Mais l’imagination n’est pas à la hauteur de la réalité du verbe aimer.
Les sentiments ne s’imaginent pas, ils se vivent …
Aimer, ressentir,
Le temps, les larmes, les rire,
Les regards, câlins, bisous avec xxl,
Cadeaux, amour, « je t’aime »,
Jalousie, joie, pour la vie,
Pour toujours…
Mais l’amour, toujours l’amour, unique sentiment dangereux, …,
l’âme en sentiments d’amour.
15/12/2006 17:21 par casanova
Avec un coeur chaste
Avec des yeux purs je célèbre ta beauté
Tenant la bride du sang
De sorte qu'il puisse jaillir et tracer ton contour
Où tu es couchée dans mon Ode
Comme dans une terre de forêts ou dans la vague déferlante
Dans le terreau aromatique, ou dans la musique de la mer
Beauté nue
Également beaux tes pieds
Cambrés par le tapement originel du vent ou du son
Tes yeux, légers coquillages
De la splendide mer américaine
Tes seins de plénitude égale
Faite de lumière vivante
Tes paupières de blé qui battent
Qui révèlent ou recèlent
Les deux profonds pays de tes yeux
La ligne que tes épaules ont divisée en pales régions
Se perd et se marie dans les compactes moitiés d'une pomme
Continue pour trancher ta beauté en deux colonnes
D'or brun, de pur albâtre
Pour se perdre en les deux grappes de tes pieds
Où connaît un regain ton arbre double et symétrique,
Et s'élève feu en fleur, lustre ouvert
Un fruit qui se gonfle
Au dessus du pacte de la mer et de la terre
De quelle matière
Agate, quartz, blé,
Ton corps est-il fait?
Enflant comme pain au four
Pour signaler argentées des collines
Le clivage d'un seul pétale
Suaves fruits d'un velours profond
Jusqu'à demeurée seule
Etonnée
La délicate et ferme forme féminine
Ce n'est pas seulement la lumière qui tombe sur le monde
et se répand à l'intérieur de ton corps
Et déjà s'étouffe
Sous tant de clarté
Prenant congé de toi
Comme si tu étais en feu à l'intérieur
La lune vit dans le dessin de ta peau
15/12/2006 16:45 par casanova
Tous ces messieurs étaient là-bas
Lorsqu'elle entra complètement nue
Ils avaient bu et commencèrent à lui cracher dessus
Elle ne comprenait rien, elle sortait à peine du fleuve
C'était une sirène qui s'était égarée
Les insultes couraient sur sa chair lisse
L'immondice couvrait ses seins d'or
Elle ne savait pas pleurer c'est pourquoi elle ne pleurait pas
Elle ne savait pas s'habiller c'est pourquoi elle ne s'habillait pas
Ils la tatouèrent avec des cigarettes et des bouchons brûlés
Et ils riaient jusqu'à tomber sur le sol de la taverne
Elle ne parlait pas car elle ne savait pas parler
Ses yeux étaient couleur d'amour lointain
Ses bras bâtis de topazes jumeaux
Ses lèvres se coupèrent dans la lumière du corail
Et tout à coup elle sortit par cette porte
À peine entra t-elle dans le fleuve qu'elle fut propre
Elle resplendit comme une pierre blanche dans la pluie
Et sans se retourner elle nagea à nouveau
Elle nagea vers jamais plus vers la mort.
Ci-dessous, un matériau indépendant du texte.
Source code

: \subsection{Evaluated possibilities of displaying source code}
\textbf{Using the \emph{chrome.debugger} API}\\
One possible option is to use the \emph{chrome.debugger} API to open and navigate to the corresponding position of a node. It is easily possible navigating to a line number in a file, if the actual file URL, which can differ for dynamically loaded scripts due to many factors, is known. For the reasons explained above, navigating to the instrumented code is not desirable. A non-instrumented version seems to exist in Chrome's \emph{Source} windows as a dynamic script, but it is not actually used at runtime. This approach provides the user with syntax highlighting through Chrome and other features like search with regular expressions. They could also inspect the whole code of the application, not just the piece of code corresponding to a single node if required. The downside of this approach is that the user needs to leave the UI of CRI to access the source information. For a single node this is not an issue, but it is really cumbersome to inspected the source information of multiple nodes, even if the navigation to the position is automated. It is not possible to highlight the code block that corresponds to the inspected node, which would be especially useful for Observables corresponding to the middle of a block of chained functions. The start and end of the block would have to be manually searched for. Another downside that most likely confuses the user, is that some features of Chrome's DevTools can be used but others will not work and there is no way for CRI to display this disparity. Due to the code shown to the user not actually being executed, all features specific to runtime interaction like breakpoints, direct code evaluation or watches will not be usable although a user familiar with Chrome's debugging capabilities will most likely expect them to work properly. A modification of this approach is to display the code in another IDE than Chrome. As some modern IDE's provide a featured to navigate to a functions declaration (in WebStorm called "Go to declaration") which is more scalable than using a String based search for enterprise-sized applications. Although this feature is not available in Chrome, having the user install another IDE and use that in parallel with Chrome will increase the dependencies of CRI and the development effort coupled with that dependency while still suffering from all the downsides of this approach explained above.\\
15/12/2006 16:28 par casanova
La vie appelle à soi la foule haletante
Des germes animés ; sous le clair firmament
Ils se pressent, et tous boivent avidement
À la coupe magique où le désir fermente.
Ils savent que l'ivresse est courte ; à tout moment
Retentissent des cris d'horreur et d'épouvante,
Mais la molle sirène, à la voix caressante,
Les attire comme un irrésistible aimant.
Puisqu'ils ont soif de vivre, ils ont leur raison d'être :
Qu'ils se baignent, joyeux, dans le rayon vermeil
Que leur dispense à tous l'impartial soleil ;
Mais moi, je ne sais pas pourquoi j'ai voulu naître ;
J'ai mal fait, je me suis trompé, je devrais bien
M'en aller de ce monde où je n'espère rien.
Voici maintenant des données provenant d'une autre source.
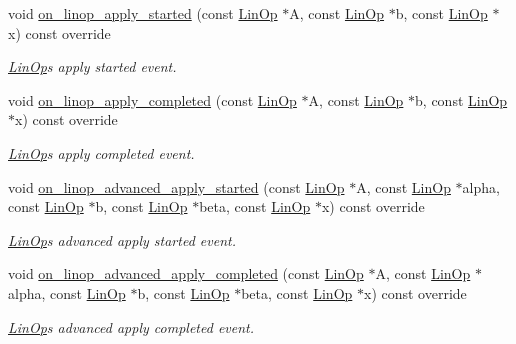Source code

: \begin{DoxyCompactItemize}
void \hyperlink{classgko_1_1log_1_1Stream_a53ec3188b8113d894b09310867047605}{on\+\_\+linop\+\_\+apply\+\_\+started} (const \hyperlink{classgko_1_1LinOp}{Lin\+Op} $\ast$A, const \hyperlink{classgko_1_1LinOp}{Lin\+Op} $\ast$b, const \hyperlink{classgko_1_1LinOp}{Lin\+Op} $\ast$x) const override
\begin{DoxyCompactList}\small\item\em \hyperlink{classgko_1_1LinOp}{Lin\+Op}\textquotesingle{}s apply started event. \end{DoxyCompactList}\item 
void \hyperlink{classgko_1_1log_1_1Stream_a9b1bb3ea948704d2397fe03f4ab83cab}{on\+\_\+linop\+\_\+apply\+\_\+completed} (const \hyperlink{classgko_1_1LinOp}{Lin\+Op} $\ast$A, const \hyperlink{classgko_1_1LinOp}{Lin\+Op} $\ast$b, const \hyperlink{classgko_1_1LinOp}{Lin\+Op} $\ast$x) const override
\begin{DoxyCompactList}\small\item\em \hyperlink{classgko_1_1LinOp}{Lin\+Op}\textquotesingle{}s apply completed event. \end{DoxyCompactList}\item 
void \hyperlink{classgko_1_1log_1_1Stream_ae5baeb37b33440aceab376116b8ee57f}{on\+\_\+linop\+\_\+advanced\+\_\+apply\+\_\+started} (const \hyperlink{classgko_1_1LinOp}{Lin\+Op} $\ast$A, const \hyperlink{classgko_1_1LinOp}{Lin\+Op} $\ast$alpha, const \hyperlink{classgko_1_1LinOp}{Lin\+Op} $\ast$b, const \hyperlink{classgko_1_1LinOp}{Lin\+Op} $\ast$beta, const \hyperlink{classgko_1_1LinOp}{Lin\+Op} $\ast$x) const override
\begin{DoxyCompactList}\small\item\em \hyperlink{classgko_1_1LinOp}{Lin\+Op}\textquotesingle{}s advanced apply started event. \end{DoxyCompactList}\item 
void \hyperlink{classgko_1_1log_1_1Stream_a2eac89ee661a046813374f1103ebd32e}{on\+\_\+linop\+\_\+advanced\+\_\+apply\+\_\+completed} (const \hyperlink{classgko_1_1LinOp}{Lin\+Op} $\ast$A, const \hyperlink{classgko_1_1LinOp}{Lin\+Op} $\ast$alpha, const \hyperlink{classgko_1_1LinOp}{Lin\+Op} $\ast$b, const \hyperlink{classgko_1_1LinOp}{Lin\+Op} $\ast$beta, const \hyperlink{classgko_1_1LinOp}{Lin\+Op} $\ast$x) const override
\begin{DoxyCompactList}\small\item\em \hyperlink{classgko_1_1LinOp}{Lin\+Op}\textquotesingle{}s advanced apply completed event. \end{DoxyCompactList}\item 

\end{DoxyCompactItemize}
15/12/2006 14:03 par casanova
10/12/2006 17:29 par casanova
10/12/2006 17:03 par casanova
Le Serpent qui danse
Que j'aime voir , chère indolente
De ton corps si beau
Comme une étoile vacillante
Miroiter la peau !
Sur ta chevelure profonde
Aux acres parfums,
Mer odorante et vagabonde
Aux flots bleus et bruns.
Comme un navire qui s' éveille
Au vent du matin
Mon âme rêveuse appareille
Pour un ciel lointain.
Tes yeux, où rien ne se révèle
De doux ni d'amer,
Sont deux bijoux froids où se mèle
L'or avec le fer.
A te voir marcher en cadence,
Belle d'abandon,
On dirait un serpent qui danse
Au bout d'un bâton
Sous le fardeau de ta paresse
Ta tête d'enfant
Se balance avec la mollesse
D'un jeune éléphant
Et son corps se penche et s'allonge
Comme un fin vaisseau
Qui roule bord à bord et plonge
Ses vergues dans l'eau
Comme un flot grossi par la fonte des glaciers grondants,
Quand l'eau de ta bouche remonte
Au bord de tes dents,
Je crois boire un vin de Bohème
Amer et vainqueur,
Un ciel liquide qui parsème
D'étoiles mon coeur !
Charles Baudelaire ( extrait des Fleurs du Mal )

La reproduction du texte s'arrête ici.